Omelia (08-04-2018)
don Luca Garbinetto
La fede della Chiesa nel Risorto

Gesù venne e ‘stette in mezzo'. In mezzo alla comunità riunita, in mezzo alla Chiesa. Costi quel che costi: in mezzo si può essere anche di impiccio, si potrebbe rischiare di dare fastidio. Ma Gesù Risorto ci sta, e non se ne va più. Perché desidera stare con noi. Perché desidera che noi stiamo con Lui. Per sempre.
Gesù sta in mezzo, e consegna i doni dello Spirito: la pace, la missione, il potere di rimettere i peccati. Li regala gratuitamente alla Chiesa, senza chiedere permesso. Li affida a una comunità rinchiusa nel cenacolo per paura. Non a degli eroi, non a dei perfetti, ma a un gruppo di uomini e donne che ha un solo merito: quello di non essersi dispersi. Dopo il dramma della passione e della morte, dopo la vergogna e l'umiliazione del fallimento del maestro e del rinnegamento dei più zelanti, i discepoli restano insieme. Lo sappiamo: è merito della Madre, è una tessitura di donna, è un ricamo nascosto. Ma questo prepara il miracolo. Gesù può restare in mezzo perché c'è un gruppo di persone da trasfigurare e trasformare in comunità.

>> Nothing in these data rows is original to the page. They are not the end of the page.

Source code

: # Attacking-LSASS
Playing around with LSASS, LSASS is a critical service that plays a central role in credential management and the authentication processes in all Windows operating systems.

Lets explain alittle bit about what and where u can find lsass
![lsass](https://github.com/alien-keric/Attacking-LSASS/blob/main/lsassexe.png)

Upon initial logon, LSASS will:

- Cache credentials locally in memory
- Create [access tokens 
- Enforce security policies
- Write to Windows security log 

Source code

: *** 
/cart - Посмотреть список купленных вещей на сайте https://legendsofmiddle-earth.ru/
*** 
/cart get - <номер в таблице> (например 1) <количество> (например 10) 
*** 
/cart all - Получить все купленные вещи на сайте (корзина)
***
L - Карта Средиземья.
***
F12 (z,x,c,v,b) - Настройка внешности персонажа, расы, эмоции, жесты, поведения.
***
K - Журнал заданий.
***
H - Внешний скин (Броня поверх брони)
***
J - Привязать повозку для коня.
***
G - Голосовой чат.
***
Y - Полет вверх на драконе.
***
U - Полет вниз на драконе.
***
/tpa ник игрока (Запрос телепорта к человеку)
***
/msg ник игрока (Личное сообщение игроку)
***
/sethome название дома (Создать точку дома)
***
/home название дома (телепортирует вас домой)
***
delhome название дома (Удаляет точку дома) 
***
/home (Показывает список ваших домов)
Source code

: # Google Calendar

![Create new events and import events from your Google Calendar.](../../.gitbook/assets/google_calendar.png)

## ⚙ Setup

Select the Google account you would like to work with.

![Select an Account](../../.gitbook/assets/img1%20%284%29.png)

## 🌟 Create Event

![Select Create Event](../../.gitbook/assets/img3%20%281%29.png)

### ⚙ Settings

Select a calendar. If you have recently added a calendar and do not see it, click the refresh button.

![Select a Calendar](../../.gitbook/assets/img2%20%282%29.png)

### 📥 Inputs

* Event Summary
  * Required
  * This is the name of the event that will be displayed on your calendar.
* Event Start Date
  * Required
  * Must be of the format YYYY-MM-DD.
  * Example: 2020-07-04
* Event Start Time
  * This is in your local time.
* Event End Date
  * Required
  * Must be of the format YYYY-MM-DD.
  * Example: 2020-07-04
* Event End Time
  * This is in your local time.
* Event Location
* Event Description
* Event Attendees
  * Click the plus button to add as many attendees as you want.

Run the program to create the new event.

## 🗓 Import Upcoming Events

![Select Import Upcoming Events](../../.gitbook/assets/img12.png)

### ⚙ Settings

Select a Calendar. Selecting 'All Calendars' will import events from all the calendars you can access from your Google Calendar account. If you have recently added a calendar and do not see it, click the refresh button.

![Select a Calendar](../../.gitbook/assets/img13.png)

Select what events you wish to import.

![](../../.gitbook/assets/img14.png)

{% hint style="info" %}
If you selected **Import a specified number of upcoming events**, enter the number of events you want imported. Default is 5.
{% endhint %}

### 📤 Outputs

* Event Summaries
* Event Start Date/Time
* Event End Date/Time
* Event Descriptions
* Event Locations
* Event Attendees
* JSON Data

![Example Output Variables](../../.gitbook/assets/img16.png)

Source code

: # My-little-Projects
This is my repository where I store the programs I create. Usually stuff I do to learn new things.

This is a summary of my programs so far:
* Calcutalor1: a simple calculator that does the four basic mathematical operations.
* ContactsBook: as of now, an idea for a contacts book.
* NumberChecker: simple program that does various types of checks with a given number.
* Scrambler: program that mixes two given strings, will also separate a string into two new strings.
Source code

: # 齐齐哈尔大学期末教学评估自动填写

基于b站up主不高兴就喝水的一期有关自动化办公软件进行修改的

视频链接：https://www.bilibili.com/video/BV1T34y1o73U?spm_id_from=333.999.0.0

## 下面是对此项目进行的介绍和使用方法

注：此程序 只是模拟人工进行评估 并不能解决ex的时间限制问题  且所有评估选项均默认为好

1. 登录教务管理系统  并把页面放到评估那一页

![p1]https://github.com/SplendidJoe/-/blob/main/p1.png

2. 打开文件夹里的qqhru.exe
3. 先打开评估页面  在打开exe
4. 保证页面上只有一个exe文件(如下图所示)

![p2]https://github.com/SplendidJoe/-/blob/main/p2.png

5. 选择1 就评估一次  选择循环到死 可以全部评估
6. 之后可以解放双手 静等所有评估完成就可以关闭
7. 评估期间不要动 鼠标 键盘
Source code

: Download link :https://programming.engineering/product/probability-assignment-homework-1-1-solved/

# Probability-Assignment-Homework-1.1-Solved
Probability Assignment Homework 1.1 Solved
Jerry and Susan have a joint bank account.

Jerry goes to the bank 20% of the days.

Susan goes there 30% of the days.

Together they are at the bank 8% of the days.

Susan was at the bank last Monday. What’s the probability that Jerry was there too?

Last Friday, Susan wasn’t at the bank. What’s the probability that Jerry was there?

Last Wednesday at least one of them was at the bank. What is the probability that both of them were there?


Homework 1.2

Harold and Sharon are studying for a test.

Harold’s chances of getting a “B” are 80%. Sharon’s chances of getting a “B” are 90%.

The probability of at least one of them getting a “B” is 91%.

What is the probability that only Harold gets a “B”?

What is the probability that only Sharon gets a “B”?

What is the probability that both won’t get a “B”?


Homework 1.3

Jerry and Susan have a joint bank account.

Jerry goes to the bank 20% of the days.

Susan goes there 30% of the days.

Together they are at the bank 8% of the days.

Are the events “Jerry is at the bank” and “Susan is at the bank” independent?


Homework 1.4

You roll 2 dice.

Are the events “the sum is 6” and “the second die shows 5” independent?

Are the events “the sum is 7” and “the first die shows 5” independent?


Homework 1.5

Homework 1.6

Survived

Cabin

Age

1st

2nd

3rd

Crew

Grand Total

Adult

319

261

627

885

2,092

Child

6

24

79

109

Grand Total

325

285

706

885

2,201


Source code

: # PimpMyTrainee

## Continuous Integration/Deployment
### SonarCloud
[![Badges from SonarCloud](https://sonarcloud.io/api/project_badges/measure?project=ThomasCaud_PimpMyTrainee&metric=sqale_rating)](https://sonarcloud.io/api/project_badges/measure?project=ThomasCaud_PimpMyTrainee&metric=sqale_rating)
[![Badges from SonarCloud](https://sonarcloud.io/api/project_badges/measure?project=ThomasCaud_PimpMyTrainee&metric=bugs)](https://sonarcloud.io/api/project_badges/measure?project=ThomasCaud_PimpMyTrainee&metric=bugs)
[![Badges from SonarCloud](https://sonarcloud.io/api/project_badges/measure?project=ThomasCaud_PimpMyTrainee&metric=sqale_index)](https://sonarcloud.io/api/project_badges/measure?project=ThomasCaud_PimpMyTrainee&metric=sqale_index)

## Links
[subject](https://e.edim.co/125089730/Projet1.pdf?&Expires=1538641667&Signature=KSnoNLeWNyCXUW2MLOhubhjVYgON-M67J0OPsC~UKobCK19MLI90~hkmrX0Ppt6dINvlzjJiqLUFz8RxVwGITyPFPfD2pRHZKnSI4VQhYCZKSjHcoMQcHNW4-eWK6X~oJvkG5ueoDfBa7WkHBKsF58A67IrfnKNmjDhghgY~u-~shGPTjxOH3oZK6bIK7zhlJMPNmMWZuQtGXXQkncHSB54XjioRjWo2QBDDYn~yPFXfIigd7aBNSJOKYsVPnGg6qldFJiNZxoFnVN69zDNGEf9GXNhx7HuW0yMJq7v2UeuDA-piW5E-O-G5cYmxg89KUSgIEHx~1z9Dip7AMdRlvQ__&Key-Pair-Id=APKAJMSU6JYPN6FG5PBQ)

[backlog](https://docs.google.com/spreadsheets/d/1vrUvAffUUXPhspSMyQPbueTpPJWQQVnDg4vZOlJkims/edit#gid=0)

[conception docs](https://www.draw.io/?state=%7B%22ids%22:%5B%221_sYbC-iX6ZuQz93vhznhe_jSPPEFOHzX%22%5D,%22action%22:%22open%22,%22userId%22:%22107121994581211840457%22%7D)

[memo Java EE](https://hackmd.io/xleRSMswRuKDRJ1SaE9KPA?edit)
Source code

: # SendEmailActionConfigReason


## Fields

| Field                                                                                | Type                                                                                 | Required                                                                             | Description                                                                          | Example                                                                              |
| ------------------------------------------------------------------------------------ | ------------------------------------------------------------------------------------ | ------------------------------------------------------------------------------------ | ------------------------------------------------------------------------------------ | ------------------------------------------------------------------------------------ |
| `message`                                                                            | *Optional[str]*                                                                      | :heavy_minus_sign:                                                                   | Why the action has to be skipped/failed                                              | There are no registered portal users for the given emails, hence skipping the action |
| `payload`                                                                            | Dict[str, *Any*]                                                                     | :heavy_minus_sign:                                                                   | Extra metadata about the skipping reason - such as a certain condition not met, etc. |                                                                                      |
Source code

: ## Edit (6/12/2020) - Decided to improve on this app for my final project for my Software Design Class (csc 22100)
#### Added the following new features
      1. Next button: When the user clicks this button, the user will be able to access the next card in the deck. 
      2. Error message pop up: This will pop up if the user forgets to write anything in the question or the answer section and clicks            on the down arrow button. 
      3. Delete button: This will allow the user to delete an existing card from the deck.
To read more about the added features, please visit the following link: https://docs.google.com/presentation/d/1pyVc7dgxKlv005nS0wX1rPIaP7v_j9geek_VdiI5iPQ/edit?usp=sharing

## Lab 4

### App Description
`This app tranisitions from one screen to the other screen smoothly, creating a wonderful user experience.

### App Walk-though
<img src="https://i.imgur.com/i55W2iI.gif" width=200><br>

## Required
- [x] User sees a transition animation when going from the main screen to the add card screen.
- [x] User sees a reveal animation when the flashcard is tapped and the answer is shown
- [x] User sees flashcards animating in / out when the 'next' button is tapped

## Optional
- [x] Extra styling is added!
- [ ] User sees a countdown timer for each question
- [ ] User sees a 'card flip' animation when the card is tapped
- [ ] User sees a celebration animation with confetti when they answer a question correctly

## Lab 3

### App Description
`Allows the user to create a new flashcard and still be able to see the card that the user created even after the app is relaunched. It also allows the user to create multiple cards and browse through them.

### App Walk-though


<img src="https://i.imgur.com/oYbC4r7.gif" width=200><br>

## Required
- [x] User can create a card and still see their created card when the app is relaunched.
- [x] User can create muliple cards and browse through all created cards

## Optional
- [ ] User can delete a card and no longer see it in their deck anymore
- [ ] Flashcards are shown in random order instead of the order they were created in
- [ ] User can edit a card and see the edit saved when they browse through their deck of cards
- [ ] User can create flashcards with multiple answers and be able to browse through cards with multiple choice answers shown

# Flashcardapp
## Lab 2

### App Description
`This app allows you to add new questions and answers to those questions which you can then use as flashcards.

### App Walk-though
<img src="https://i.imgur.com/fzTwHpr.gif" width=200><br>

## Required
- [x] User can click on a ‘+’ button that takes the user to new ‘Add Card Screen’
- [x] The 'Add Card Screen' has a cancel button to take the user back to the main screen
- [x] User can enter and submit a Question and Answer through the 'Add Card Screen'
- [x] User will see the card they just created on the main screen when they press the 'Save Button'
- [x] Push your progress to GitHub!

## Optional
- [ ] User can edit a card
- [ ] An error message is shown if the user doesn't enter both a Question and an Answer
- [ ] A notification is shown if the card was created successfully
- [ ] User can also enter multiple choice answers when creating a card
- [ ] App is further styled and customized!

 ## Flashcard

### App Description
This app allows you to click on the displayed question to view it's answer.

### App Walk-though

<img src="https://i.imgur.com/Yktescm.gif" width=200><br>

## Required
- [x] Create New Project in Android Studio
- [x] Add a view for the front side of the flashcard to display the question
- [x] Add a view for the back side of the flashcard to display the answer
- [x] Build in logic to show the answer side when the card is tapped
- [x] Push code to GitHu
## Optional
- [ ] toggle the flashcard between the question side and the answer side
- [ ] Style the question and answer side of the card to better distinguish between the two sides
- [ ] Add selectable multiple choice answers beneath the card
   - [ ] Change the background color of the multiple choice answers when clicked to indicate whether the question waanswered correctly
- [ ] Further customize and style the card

Solo nella Chiesa, assemblea convocata, si ricevono i doni dello Spirito. Si riceve lo Spirito, che rimane. È l'alito del Signore risorto, ma è lo stesso fiato del Signore morente. Lo riceve la Chiesa, che lo perpetua nel soffio del vescovo sugli oli del giovedì santo; si diffonde poi, come profumo soave, nei sacramenti che alimentano la carità. Tutto questo è possibile per la Pasqua, per il passaggio attraverso la Croce, attraverso le mani e il costato indelebilmente segnati dalle ferite d'amore. Il Signore Gesù ha attraversato il dolore del mondo. E allora la Chiesa è Sua dimora nella misura in cui si lascia attraversare dall'amore e dalla sofferenza.
È comunità di poveri, la Chiesa. Che tuttavia gioiscono nel riconoscere di non essere soli, di non essere stati abbandonati. Il potere del perdono abita i cuori di coloro che si sono scoperti perdonati, e per questo capaci di fiducia, di affidamento.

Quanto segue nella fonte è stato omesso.